Alumna Maira Cardillo Co-produces Podcast on Human Rights
On July 4, the Graduate Institute of International and Development Studies in Geneva published “Human Rights Fact-Finding as Witnesses of Atrocities: What are the Next Steps?” a podcast produced by JCU alumna Maira Cardillo, with three other students (Alessandra Leopardi, Brianna Elder, and Adriana Ramírez) for the Institute’s Masters course in “Human Rights and Humanitarianism.”
The four Graduate Institute students interviewed Chiara Gabriele, a Senior Legal Advisor for the Great Lakes program from the Geneva-based NGO TRIAL International, and Professor Lyal S. Sunga, to consider ways in which information gathered by human rights actors such as intergovernmental organizations, the International Committee of the Red Cross and NGOs, could assist criminal justice for atrocities such as genocide, war crimes, crimes against humanity or the crime of aggression.

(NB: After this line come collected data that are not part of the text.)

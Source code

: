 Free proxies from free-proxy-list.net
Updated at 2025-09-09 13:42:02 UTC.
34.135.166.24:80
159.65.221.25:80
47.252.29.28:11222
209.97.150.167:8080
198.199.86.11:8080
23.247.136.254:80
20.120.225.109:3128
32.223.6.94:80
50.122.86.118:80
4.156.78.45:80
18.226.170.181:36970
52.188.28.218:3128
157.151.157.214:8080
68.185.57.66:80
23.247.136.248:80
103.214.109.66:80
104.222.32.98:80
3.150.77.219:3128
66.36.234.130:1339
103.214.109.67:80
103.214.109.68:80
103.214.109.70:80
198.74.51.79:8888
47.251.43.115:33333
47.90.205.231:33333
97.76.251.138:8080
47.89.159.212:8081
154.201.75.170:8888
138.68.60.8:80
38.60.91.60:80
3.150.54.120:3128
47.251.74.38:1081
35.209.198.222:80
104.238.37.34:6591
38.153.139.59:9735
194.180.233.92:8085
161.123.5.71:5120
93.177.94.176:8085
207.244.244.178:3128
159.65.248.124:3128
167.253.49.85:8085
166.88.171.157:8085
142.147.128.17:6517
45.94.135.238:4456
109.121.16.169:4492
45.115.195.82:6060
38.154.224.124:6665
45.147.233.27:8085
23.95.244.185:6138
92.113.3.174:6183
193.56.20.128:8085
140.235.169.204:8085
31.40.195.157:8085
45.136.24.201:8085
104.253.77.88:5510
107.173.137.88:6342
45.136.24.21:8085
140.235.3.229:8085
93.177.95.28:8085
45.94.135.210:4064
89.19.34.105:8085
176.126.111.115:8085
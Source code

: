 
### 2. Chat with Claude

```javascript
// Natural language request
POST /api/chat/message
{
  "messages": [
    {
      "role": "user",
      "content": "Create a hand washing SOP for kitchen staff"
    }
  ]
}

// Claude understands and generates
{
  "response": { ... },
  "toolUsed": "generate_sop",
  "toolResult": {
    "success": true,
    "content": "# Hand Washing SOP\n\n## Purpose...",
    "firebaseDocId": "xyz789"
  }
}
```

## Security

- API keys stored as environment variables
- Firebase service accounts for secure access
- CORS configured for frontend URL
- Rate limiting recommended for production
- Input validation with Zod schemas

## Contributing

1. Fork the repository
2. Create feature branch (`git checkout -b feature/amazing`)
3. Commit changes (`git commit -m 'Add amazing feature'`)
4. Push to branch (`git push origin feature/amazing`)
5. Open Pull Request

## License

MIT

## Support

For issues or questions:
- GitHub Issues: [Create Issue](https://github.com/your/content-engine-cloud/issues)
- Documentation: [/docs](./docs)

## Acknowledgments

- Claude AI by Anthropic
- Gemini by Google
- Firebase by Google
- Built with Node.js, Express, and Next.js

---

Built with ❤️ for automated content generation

An important issue for criminal trials at domestic, regional, and international levels is whether and to what extent human rights fact-finding can be considered credible and reliable enough to be admitted into evidence in criminal proceedings. Gabriele referred to examples where certain local NGOs working in the Democratic Republic of Congo provided photographs that in fact were admitted into evidence in a South Kivu military court to prove individual criminal responsibility for massacres, torture, arson, and pillaging. Local NGOs are often trusted more than international actors because of their affinity with affected victims and communities in terms of language and culture, Gabriele also pointed out.
Professor Sunga emphasized the importance of local NGOs in terms of their local contacts and network, their knowledge of local conditions, and the fact that they are often the first on the scene of atrocities; they are therefore frequently best placed to gather evidence before it is destroyed or compromised. Human rights fact-finding, whether conducted by UN commissions of inquiry or local or international NGOs can also be useful to establish the context within which the atrocities were perpetrated, the motives and criminal intent behind them, and the command chain responsibility, as well as to assess the capacity of local judicial authorities to prosecute fairly and effectively, whether through domestic or international prosecutions.